> What to produce: The records below must be duplicated exactly, character for character.

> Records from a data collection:
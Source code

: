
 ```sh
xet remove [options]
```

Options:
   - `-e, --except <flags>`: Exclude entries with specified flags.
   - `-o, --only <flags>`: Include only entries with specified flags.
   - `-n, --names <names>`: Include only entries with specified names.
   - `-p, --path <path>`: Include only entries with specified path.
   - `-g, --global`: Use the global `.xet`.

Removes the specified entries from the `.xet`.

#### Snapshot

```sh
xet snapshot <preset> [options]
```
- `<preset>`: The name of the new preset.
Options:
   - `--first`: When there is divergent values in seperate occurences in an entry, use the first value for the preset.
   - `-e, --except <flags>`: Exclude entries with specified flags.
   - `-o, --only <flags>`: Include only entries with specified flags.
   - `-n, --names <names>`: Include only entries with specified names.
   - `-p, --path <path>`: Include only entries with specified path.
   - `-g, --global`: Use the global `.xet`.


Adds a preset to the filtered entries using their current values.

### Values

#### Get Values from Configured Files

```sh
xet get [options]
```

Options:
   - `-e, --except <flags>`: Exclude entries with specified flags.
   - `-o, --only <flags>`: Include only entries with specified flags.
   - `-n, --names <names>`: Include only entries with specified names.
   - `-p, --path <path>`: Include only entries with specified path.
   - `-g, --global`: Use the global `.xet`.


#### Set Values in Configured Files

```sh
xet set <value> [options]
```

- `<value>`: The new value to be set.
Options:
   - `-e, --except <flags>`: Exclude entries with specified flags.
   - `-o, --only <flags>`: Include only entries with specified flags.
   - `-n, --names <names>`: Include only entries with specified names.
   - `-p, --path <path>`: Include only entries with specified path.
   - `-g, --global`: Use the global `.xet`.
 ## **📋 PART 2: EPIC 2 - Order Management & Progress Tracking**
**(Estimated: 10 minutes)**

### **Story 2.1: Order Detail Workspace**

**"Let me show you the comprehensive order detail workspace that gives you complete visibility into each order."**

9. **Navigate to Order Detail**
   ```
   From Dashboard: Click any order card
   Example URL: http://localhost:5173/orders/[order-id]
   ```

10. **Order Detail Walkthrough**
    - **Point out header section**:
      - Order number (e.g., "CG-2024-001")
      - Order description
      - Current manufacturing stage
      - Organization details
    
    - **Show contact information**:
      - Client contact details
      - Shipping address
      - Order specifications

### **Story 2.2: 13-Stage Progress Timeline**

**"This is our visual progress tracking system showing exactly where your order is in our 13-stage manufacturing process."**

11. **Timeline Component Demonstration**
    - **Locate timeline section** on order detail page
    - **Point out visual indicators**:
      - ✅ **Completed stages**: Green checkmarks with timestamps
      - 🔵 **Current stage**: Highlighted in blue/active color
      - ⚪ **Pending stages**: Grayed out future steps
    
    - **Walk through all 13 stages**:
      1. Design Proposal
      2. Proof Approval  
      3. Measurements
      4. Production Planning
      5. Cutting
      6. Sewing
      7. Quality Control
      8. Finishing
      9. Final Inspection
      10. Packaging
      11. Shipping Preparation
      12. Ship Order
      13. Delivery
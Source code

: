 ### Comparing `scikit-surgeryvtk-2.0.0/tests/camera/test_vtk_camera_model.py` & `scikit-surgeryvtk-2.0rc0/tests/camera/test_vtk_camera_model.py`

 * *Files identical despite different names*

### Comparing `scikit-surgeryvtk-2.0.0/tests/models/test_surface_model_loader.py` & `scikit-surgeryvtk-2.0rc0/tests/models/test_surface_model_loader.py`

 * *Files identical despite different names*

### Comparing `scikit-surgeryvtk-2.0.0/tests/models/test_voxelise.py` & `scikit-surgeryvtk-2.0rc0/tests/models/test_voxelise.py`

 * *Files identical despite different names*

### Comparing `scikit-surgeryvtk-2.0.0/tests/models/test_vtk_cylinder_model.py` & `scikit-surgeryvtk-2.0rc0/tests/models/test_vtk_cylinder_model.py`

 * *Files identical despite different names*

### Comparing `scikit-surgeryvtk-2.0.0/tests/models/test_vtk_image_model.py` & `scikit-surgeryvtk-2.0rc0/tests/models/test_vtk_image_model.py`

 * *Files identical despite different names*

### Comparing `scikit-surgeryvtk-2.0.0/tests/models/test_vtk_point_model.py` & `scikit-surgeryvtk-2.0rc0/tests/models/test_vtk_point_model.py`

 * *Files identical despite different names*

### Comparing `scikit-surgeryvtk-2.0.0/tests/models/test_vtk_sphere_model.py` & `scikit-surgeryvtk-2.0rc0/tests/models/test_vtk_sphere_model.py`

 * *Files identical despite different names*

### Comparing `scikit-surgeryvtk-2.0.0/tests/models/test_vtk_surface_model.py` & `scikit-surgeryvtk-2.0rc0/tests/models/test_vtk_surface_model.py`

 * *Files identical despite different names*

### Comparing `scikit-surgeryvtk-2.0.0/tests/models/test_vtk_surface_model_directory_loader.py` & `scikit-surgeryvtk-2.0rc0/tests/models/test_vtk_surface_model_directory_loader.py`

> Answer section:
Source code

:
 ```sh
xet remove [options]
```

Options:
   - `-e, --except <flags>`: Exclude entries with specified flags.
   - `-o, --only <flags>`: Include only entries with specified flags.
   - `-n, --names <names>`: Include only entries with specified names.
   - `-p, --path <path>`: Include only entries with specified path.
   - `-g, --global`: Use the global `.xet`.

Removes the specified entries from the `.xet`.

#### Snapshot

```sh
xet snapshot <preset> [options]
```
- `<preset>`: The name of the new preset.
Options:
   - `--first`: When there is divergent values in seperate occurences in an entry, use the first value for the preset.
   - `-e, --except <flags>`: Exclude entries with specified flags.
   - `-o, --only <flags>`: Include only entries with specified flags.
   - `-n, --names <names>`: Include only entries with specified names.
   - `-p, --path <path>`: Include only entries with specified path.
   - `-g, --global`: Use the global `.xet`.


Adds a preset to the filtered entries using their current values.

### Values

#### Get Values from Configured Files

```sh
xet get [options]
```

Options:
   - `-e, --except <flags>`: Exclude entries with specified flags.
   - `-o, --only <flags>`: Include only entries with specified flags.
   - `-n, --names <names>`: Include only entries with specified names.
   - `-p, --path <path>`: Include only entries with specified path.
   - `-g, --global`: Use the global `.xet`.


#### Set Values in Configured Files

```sh
xet set <value> [options]
```

- `<value>`: The new value to be set.
Options:
   - `-e, --except <flags>`: Exclude entries with specified flags.
   - `-o, --only <flags>`: Include only entries with specified flags.
   - `-n, --names <names>`: Include only entries with specified names.
   - `-p, --path <path>`: Include only entries with specified path.
   - `-g, --global`: Use the global `.xet`.
 ## **📋 PART 2: EPIC 2 - Order Management & Progress Tracking**
**(Estimated: 10 minutes)**

### **Story 2.1: Order Detail Workspace**

**"Let me show you the comprehensive order detail workspace that gives you complete visibility into each order."**

9. **Navigate to Order Detail**
   ```
   From Dashboard: Click any order card
   Example URL: http://localhost:5173/orders/[order-id]
   ```

10. **Order Detail Walkthrough**
    - **Point out header section**:
      - Order number (e.g., "CG-2024-001")
      - Order description
      - Current manufacturing stage
      - Organization details
    
    - **Show contact information**:
      - Client contact details
      - Shipping address
      - Order specifications

### **Story 2.2: 13-Stage Progress Timeline**

**"This is our visual progress tracking system showing exactly where your order is in our 13-stage manufacturing process."**

11. **Timeline Component Demonstration**
    - **Locate timeline section** on order detail page
    - **Point out visual indicators**:
      - ✅ **Completed stages**: Green checkmarks with timestamps
      - 🔵 **Current stage**: Highlighted in blue/active color
      - ⚪ **Pending stages**: Grayed out future steps
    
    - **Walk through all 13 stages**:
      1. Design Proposal
      2. Proof Approval  
      3. Measurements
      4. Production Planning
      5. Cutting
      6. Sewing
      7. Quality Control
      8. Finishing
      9. Final Inspection
      10. Packaging
      11. Shipping Preparation
      12. Ship Order
      13. Delivery
Source code

: ### Comparing `scikit-surgeryvtk-2.0.0/tests/camera/test_vtk_camera_model.py` & `scikit-surgeryvtk-2.0rc0/tests/camera/test_vtk_camera_model.py`

 * *Files identical despite different names*

### Comparing `scikit-surgeryvtk-2.0.0/tests/models/test_surface_model_loader.py` & `scikit-surgeryvtk-2.0rc0/tests/models/test_surface_model_loader.py`

 * *Files identical despite different names*

### Comparing `scikit-surgeryvtk-2.0.0/tests/models/test_voxelise.py` & `scikit-surgeryvtk-2.0rc0/tests/models/test_voxelise.py`

 * *Files identical despite different names*

### Comparing `scikit-surgeryvtk-2.0.0/tests/models/test_vtk_cylinder_model.py` & `scikit-surgeryvtk-2.0rc0/tests/models/test_vtk_cylinder_model.py`

 * *Files identical despite different names*

### Comparing `scikit-surgeryvtk-2.0.0/tests/models/test_vtk_image_model.py` & `scikit-surgeryvtk-2.0rc0/tests/models/test_vtk_image_model.py`

 * *Files identical despite different names*

### Comparing `scikit-surgeryvtk-2.0.0/tests/models/test_vtk_point_model.py` & `scikit-surgeryvtk-2.0rc0/tests/models/test_vtk_point_model.py`

 * *Files identical despite different names*

### Comparing `scikit-surgeryvtk-2.0.0/tests/models/test_vtk_sphere_model.py` & `scikit-surgeryvtk-2.0rc0/tests/models/test_vtk_sphere_model.py`

 * *Files identical despite different names*

### Comparing `scikit-surgeryvtk-2.0.0/tests/models/test_vtk_surface_model.py` & `scikit-surgeryvtk-2.0rc0/tests/models/test_vtk_surface_model.py`

 * *Files identical despite different names*

### Comparing `scikit-surgeryvtk-2.0.0/tests/models/test_vtk_surface_model_directory_loader.py` & `scikit-surgeryvtk-2.0rc0/tests/models/test_vtk_surface_model_directory_loader.py`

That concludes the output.